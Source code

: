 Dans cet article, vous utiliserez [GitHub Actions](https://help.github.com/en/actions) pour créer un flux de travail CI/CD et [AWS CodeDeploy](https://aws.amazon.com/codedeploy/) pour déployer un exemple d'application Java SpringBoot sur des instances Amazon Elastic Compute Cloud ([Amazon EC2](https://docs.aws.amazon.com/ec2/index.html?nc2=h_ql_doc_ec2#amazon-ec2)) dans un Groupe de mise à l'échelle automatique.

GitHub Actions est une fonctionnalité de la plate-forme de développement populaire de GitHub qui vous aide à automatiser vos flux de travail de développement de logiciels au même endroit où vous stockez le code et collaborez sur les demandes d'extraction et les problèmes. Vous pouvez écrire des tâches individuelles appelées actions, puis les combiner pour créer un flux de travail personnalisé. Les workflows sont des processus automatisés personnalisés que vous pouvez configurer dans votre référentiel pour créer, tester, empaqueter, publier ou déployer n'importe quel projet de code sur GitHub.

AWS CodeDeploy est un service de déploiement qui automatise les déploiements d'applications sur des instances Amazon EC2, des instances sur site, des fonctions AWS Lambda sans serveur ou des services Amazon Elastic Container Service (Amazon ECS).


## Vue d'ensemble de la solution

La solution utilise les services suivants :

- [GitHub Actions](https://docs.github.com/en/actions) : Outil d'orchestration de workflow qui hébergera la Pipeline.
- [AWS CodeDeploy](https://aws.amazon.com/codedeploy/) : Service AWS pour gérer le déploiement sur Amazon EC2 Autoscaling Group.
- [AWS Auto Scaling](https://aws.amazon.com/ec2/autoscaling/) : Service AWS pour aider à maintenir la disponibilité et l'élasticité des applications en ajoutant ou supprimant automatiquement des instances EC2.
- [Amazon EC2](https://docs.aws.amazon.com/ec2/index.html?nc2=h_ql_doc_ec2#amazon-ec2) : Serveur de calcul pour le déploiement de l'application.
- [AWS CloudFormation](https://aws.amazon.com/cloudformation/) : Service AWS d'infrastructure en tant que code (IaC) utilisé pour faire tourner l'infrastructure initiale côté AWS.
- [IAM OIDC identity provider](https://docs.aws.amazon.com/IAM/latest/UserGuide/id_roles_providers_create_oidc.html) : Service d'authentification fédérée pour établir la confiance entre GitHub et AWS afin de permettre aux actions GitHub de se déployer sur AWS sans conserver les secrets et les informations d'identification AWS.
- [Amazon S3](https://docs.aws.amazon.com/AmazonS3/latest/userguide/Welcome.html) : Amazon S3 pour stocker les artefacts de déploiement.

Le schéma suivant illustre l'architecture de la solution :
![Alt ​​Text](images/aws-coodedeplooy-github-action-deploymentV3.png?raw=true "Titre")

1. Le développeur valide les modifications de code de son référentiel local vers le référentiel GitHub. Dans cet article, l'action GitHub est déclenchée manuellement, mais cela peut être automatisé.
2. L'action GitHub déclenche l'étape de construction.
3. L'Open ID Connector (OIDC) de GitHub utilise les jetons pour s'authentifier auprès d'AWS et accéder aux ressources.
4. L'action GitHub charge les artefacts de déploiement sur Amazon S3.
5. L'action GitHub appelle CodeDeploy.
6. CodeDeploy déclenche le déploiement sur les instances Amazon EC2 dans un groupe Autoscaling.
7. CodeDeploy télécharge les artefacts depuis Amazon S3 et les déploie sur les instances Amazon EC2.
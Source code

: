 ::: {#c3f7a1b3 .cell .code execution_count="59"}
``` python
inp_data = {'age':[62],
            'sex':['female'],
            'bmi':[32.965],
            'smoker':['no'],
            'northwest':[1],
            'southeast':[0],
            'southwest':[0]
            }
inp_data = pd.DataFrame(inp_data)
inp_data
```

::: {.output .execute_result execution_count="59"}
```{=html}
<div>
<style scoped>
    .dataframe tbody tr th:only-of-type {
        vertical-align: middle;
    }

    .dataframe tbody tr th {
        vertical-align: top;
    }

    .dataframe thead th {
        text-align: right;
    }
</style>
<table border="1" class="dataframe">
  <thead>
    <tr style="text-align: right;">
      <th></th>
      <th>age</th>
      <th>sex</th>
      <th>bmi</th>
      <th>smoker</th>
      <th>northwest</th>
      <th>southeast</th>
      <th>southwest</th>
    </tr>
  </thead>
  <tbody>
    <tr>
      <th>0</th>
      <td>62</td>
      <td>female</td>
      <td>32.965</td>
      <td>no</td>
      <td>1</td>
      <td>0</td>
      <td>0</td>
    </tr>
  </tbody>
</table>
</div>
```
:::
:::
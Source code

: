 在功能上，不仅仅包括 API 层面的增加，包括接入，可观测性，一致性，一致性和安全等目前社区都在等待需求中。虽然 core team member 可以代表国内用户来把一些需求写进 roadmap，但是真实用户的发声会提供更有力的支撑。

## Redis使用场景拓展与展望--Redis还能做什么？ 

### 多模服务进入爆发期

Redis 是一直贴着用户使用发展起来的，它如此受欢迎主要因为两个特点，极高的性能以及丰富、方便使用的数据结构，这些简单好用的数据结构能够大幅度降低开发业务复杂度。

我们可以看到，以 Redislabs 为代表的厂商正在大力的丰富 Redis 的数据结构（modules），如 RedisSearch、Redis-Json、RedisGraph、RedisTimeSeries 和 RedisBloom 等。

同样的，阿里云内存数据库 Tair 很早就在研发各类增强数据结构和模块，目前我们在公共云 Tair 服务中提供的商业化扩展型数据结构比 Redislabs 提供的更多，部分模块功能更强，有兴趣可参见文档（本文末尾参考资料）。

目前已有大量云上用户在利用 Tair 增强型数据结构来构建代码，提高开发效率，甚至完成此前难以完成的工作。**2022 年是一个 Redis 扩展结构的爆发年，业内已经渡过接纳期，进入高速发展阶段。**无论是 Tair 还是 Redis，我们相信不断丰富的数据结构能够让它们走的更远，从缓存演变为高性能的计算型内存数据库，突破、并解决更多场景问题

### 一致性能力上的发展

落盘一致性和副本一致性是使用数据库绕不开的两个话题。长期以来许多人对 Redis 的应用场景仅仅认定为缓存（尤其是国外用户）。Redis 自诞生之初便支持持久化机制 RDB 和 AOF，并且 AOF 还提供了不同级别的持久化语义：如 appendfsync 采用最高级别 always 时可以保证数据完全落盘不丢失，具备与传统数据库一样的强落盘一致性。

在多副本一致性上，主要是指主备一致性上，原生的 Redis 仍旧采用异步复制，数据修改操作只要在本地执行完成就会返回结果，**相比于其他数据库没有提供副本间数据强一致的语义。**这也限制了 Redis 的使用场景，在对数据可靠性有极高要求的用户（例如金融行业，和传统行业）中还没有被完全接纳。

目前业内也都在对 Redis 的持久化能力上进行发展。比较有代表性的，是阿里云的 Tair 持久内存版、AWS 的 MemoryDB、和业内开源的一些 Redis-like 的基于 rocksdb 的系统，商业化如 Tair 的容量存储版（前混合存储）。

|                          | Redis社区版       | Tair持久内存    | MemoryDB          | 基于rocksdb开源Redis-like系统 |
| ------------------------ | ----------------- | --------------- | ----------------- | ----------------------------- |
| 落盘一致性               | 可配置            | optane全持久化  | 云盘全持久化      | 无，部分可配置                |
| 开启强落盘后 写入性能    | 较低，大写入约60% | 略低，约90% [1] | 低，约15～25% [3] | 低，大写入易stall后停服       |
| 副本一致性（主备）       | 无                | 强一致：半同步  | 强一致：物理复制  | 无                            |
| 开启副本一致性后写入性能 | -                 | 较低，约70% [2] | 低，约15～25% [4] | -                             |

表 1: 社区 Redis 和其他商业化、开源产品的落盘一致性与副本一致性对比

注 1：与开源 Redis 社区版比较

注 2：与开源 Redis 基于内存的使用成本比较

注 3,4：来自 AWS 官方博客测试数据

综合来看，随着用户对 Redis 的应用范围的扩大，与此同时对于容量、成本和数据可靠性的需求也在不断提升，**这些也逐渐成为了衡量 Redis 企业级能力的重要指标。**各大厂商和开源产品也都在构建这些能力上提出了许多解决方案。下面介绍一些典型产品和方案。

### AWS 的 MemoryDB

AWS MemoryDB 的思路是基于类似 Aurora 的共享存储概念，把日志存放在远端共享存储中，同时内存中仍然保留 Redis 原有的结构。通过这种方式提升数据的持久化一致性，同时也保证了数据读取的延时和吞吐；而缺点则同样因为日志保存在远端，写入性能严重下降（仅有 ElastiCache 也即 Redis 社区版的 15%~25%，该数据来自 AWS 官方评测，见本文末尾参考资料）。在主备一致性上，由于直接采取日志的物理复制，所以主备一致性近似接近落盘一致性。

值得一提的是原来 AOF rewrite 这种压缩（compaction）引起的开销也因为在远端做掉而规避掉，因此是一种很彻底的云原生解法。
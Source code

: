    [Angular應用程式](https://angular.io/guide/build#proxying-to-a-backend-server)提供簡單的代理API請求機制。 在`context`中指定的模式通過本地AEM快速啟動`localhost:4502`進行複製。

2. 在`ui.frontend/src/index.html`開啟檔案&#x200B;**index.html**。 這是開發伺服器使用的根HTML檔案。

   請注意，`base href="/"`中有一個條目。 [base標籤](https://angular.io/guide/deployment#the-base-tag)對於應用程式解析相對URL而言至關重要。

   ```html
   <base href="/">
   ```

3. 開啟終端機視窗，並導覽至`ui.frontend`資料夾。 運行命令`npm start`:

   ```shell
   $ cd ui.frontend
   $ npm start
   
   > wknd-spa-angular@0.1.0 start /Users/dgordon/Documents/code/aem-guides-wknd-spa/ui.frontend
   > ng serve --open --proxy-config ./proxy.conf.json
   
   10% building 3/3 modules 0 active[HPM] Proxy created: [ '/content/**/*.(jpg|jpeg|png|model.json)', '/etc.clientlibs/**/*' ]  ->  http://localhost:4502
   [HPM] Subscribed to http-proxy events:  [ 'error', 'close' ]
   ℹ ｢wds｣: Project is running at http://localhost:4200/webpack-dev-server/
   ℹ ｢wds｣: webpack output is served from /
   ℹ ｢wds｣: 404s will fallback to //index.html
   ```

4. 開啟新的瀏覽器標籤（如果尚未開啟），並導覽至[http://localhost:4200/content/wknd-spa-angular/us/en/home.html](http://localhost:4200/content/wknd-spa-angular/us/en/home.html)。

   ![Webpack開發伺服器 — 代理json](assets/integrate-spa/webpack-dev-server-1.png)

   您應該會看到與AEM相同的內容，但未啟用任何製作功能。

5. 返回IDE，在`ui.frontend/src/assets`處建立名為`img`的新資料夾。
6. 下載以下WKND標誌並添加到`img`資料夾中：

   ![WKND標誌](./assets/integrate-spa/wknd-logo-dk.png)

**What is being asked:**
Review the material and copy each line in which the word "déclenche" appears.

**Exercise solution:**
2. L'action GitHub déclenche l'étape de construction.
6. CodeDeploy déclenche le déploiement sur les instances Amazon EC2 dans un groupe Autoscaling.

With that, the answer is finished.